The following command generates a new mailer model class named OrderMailer with a single action confirmation:
$ script/generate mailer OrderMailer confirmation
create app/models/
create app/views/order_mailer
create test/unit/
create test/fixtures/order_mailer
create app/models/order_mailer.rb
create test/unit/order_mailer_test.rb
create app/views/order_mailer/confirmation.erb
create test/fixtures/order_mailer/confirmation
Sending Email
A mailer model's job is to encapsulate the creation and delivery of the different email messages that you need for a particular component of your application. For example, an OrderMailer would define all of the email messages for communicating with a customer regarding an order they've placed at your online store.
There are two parts to a mailer: the model and the view. The model portion is stored along with the rest of your models in app/models. The mailer's views are stored in a subdirectory, named after the mailer model, underneath app/views with the rest of your application's views. Therefore an OrderMailer model would itself be stored as app/models/order_mailer.rb and would look for its view templates under the directory app/views/order_mailer.
Mailer Models
Mailer models define any number of different email messages through what are called mailer actions. Each mailer action is simply an instance method defined in the mailer class. The method body of the action is where you configure the properties and options for the email and prepare the variables that will be passed to the view template for rendering. Following is the definition of an order confirmation email:
Example 5.1. A basic mailer model
class OrderMailer < ActionMailer::Base
def confirmation(order)
recipients order.email
from "order-confirm@snowdevil.ca"
subject "Your order with Snowdevil"
body :order => order
end
end
This mailer has a single action confirmation that has a single parameter order. The order is an instance of the customer's order. The action sets the attributes that control the content of the created email message, who the message will appear to be from, and who will receive the message.
Note
Action Mailer model attributes are defined with a macro that is similar to Ruby's attr_accessor called adv_attr_accessor. adv_attr_accessor works the same way as attr_accessor, but an additional setter method is created that allows you to set an instance variable by calling the defined method name with an argument. Both of the following lines of code set the @from instance variable:
@from = "nutshell@example.com"
from "nutshell@example.com"
Setting the attribute through the method call, as shown in the second line above, is the preferred way of setting mailer attributes. This style tends to produce more natural, aesthetically pleasing mailers and is therefore the style used throughout this chapter, the Rails documentation, and mailer generators.
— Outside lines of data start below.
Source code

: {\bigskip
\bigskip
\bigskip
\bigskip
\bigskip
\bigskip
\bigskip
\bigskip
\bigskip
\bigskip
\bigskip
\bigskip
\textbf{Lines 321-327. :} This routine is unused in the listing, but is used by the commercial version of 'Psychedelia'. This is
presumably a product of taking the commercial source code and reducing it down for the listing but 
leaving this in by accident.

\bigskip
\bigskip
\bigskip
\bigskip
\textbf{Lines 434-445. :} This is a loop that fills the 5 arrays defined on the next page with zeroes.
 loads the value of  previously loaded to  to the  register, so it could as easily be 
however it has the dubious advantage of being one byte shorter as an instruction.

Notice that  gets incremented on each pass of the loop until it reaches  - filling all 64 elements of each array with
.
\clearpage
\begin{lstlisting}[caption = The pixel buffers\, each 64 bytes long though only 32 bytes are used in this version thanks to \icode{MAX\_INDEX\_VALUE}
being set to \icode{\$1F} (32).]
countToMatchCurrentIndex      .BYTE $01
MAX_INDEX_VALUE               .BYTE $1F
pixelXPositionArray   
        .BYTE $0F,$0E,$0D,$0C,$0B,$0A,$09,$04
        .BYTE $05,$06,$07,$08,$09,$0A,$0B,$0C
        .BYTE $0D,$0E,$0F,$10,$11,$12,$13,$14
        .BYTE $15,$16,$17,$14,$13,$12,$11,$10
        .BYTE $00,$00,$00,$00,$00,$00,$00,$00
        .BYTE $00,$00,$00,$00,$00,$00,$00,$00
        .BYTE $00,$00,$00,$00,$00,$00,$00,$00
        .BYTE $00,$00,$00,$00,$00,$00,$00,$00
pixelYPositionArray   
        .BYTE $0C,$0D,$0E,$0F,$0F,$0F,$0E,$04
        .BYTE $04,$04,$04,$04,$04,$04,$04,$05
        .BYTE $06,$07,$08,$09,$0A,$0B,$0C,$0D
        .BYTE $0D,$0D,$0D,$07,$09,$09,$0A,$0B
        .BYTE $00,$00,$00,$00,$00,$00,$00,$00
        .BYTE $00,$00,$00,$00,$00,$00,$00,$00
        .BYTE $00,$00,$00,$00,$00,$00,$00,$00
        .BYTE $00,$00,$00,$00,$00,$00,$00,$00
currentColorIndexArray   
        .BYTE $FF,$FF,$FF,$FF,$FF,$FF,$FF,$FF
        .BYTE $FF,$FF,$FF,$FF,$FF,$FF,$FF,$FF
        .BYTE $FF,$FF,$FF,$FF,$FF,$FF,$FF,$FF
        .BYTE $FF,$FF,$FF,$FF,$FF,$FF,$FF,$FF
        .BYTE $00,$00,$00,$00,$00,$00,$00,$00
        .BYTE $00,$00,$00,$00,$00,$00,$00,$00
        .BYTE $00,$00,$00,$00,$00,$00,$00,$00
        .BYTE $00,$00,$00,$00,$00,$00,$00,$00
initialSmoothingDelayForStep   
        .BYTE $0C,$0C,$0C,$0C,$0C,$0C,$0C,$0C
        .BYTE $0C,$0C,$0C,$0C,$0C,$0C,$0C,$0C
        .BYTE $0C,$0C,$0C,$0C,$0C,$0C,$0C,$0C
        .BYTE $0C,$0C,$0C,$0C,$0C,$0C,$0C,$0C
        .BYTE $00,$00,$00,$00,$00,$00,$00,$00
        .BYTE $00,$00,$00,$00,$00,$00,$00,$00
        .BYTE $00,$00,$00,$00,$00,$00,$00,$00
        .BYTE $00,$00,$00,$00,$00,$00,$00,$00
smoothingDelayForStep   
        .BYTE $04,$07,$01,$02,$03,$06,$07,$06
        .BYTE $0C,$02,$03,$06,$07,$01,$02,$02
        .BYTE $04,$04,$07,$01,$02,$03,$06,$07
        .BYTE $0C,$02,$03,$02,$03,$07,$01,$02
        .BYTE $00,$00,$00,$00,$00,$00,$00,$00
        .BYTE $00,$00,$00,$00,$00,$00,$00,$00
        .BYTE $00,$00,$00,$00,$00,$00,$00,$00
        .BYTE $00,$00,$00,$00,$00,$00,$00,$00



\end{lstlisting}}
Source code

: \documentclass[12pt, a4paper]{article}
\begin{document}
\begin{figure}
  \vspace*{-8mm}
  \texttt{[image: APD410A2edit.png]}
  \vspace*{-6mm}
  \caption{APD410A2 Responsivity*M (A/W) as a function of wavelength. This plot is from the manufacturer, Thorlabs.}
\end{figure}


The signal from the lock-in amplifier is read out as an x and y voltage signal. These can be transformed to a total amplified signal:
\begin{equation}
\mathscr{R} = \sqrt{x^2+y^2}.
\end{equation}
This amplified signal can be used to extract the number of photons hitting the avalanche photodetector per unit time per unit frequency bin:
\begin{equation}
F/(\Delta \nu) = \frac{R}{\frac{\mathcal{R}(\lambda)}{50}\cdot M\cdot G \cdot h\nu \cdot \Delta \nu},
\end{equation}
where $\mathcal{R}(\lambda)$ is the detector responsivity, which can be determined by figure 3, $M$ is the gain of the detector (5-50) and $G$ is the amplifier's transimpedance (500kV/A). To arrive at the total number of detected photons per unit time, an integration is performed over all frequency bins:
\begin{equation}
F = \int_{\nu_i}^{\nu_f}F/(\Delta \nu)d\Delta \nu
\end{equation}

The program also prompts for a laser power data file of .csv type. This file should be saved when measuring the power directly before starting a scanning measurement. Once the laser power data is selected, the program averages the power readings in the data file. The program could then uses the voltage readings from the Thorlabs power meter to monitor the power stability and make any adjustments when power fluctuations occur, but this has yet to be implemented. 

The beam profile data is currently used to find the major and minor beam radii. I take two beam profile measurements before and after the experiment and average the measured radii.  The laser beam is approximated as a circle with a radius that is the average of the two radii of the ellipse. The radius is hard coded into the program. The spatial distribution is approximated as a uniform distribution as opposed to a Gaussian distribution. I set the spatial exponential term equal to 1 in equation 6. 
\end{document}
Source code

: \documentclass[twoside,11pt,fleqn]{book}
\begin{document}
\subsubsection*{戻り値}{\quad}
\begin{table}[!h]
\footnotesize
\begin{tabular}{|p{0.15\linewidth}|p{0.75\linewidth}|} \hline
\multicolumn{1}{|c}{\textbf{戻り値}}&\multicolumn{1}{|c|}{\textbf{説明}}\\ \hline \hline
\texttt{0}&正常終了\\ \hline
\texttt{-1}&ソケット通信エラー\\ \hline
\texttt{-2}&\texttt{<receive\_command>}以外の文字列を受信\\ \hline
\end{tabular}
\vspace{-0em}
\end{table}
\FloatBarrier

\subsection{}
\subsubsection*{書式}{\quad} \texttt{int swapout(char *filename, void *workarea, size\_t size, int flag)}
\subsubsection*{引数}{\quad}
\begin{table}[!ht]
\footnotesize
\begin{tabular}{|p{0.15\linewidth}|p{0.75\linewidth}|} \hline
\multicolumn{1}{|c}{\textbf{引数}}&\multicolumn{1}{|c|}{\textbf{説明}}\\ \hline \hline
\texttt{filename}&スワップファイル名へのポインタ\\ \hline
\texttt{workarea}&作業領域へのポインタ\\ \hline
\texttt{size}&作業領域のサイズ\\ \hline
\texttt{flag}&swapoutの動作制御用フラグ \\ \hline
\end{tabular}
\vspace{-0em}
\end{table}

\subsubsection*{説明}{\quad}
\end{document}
Let's take a closer look at the most important and commonly used mailer attributes. The following attributes control the content of the email message:
subject
The subject of the email. Sets the Subject email header.
body
The email body. Can be set to either a string or a hash. If the body is set to a string then the string will be used as the email body. If the body is set to a hash then the action's view template will have instance variables set for each key-value pair in the hash. This will be covered in more detail in the section called “Mailer Views”.
These attributes control who will receive the email and who the email will be sent from:
recipients
The addresses the email will be delivered to. Can be a single email address or an array of email addresses. Sets the To email header.
cc
The carbon copy recipients of the email. Can be a single email address or an array of email addresses. Sets the Cc email header.
bcc
The blind carbon copy recipients of the email. Can be a single email address or an array of email addresses. Sets the Bcc email header.
from
The email address the email will be sent from. Sets the From email header.
Note
Email addresses can be provided in any format that is compliant with the RFC 2822 Address Specification. RFC 2822 addresses take the general form:
"Full Name or Phrase" <username@host> (Comment Area)
Some valid RFC 2822 email addresses:
david@host.example.com
David Hansson <david@host.example.com>
David Hansson <david@host.example.com> (Creator of Rails)
Mailer Views
View templates can be rendered using any template handler registered with Rails such as ERb, Builder, or even a custom handler such as Haml. For more information on template handlers see ???.
To automatically render the email body from a view template you need to:
*
Create a view template in the mailer's views directory with the same name as the mailer action.
*
Give the template the file extension of the template handler you want to use to render the view with such as .erb or .builder.
*
Set the content_type attribute in the mailer action unless you're sending plain text. The content-type defaults to text/plain.
Note
It is possible to manually render the email body using the private mailer method render_message:
body render_message("confirmation")
Manually rendering the template is only necessary if you need to render a template with a name that doesn't match the mailer action.
Then you assign the body attribute to a hash containing any variables you want assigned as instance variables in the view. An instance variable is created in the view for each key in the hash with the name of the key and the value of the key's corresponding value.
Note
Strings or symbols are interchangeable as keys in hash passed to the view. For example, the keys :title and "title" will both result in the assignment of an instance variable @title in the view.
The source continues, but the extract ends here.